We also know that any island in the Pacific Ocean that has people living on it, no matter how small, is not entirely isolated and has regular visits by large ships with supplies. They also have phones, get mail delivered and maintain radio contact with mainland Australia. They have to when you get idiots like the Barrie family from Western Australia getting stranded for the second time in a year by running their boat ashore on a reef. Andrew Barrie has for two years running loaded his boat up with his wife and two young daughters, sailed off into the wild blue yonder, and ended up shipwrecked due to his appalling navigation skills. This year they have managed to get themselves stuck on a tiny atoll called Mog Mog which last saw action when it played host to a lot of US sailors during WWII. Nobody else would really want to go there but Mr Barrie has no doubt seen a golden opportunity to play Gilligans Island with his poor family.
The two girls, ten and twelve, were originally taken out of school for two years so that they could travel around on Dads haphazardly driven boat. Mum is a teacher so apparently that’s okay – who needs the social interaction of school when you can be stuck on a radioactive atoll with Mum, Dad and a bunch of natives for company…? six months is the time it will supposedly take Dad to fix his boat, I’d say it will be two before he runs it ashore again. But what an education those two girls will get in the meantime: how to dig a hole for the toilet, how to scoop the meat out of a turtles cavity, how to survive exotic insect bites and not develop tropical ulcers, how to keep an eye out for a tsunami while dodging the eye of the local tribal chief.

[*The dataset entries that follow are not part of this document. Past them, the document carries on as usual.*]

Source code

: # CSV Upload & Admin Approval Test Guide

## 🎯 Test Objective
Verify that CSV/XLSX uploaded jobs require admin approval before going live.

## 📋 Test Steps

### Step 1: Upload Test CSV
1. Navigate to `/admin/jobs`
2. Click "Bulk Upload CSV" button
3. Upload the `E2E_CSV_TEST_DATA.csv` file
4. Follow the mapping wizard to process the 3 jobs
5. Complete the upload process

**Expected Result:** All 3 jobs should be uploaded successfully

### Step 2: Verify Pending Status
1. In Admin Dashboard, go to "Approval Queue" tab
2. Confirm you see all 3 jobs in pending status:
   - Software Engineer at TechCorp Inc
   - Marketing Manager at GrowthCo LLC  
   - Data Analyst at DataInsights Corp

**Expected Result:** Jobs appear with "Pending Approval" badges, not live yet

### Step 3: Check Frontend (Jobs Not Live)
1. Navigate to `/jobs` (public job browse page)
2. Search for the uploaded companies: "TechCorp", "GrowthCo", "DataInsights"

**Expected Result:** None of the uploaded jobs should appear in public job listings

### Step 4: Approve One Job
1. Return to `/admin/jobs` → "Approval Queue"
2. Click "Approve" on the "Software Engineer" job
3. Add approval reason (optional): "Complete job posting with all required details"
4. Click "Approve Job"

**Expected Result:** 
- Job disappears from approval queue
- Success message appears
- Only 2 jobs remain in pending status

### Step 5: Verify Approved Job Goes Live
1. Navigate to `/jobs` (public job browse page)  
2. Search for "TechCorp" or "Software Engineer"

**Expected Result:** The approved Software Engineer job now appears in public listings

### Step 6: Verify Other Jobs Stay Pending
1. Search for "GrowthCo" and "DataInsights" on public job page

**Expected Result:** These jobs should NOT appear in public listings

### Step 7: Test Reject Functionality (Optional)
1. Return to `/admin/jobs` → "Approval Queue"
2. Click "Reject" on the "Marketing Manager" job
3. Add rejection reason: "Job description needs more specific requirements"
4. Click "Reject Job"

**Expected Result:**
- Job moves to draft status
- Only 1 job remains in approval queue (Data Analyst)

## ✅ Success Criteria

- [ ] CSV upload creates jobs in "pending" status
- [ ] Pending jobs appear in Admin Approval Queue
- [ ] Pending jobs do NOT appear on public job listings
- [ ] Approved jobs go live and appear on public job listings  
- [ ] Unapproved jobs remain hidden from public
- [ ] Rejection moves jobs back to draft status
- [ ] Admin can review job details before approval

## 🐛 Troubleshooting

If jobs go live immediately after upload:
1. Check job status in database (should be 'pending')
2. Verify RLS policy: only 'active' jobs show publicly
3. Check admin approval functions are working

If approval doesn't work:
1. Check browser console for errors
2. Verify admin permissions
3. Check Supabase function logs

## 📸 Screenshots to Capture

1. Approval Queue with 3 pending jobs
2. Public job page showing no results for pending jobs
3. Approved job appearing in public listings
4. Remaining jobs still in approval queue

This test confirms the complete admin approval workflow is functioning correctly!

I’d say you can bet the whole six months will be captured on camera and will show up on our tv screens – everyone has a camcorder on hand when one is shipwrecked these days. The family will spend an idyllic six months eating turtles, crabs, assorted rodents and vermin cooked on an open fire while the tribal chief plays his guitar at night – eyeing up the two little girls as his next wives no doubt (think Pitcairn Island….) – while Dad tinkers with his boat. The fact that ships regularly call at the tiny port with supplies and can actually take this family back to the mainland and all it’s safety and comforts is neither here nor there – that would not make for good television would it…?
And before you go talking about the benefits of the ‘university of life’ for these girls just bear in mind that they are stuck not on the island of Fiji or the Blue Lagoon – but a dry, arid heap of sand that loses much of it’s landmass when the tide is high. It sounds like anything but an island paradise to me and by the time those six months are up I’d say the wife and kids will be ready to sell Dad to the nearest tribe for a raft and some oars. This man is a menace behind the rudder, two shipwrecks in two years??? I have one bit of advice for his wife though…sell the bloody boat when you get home!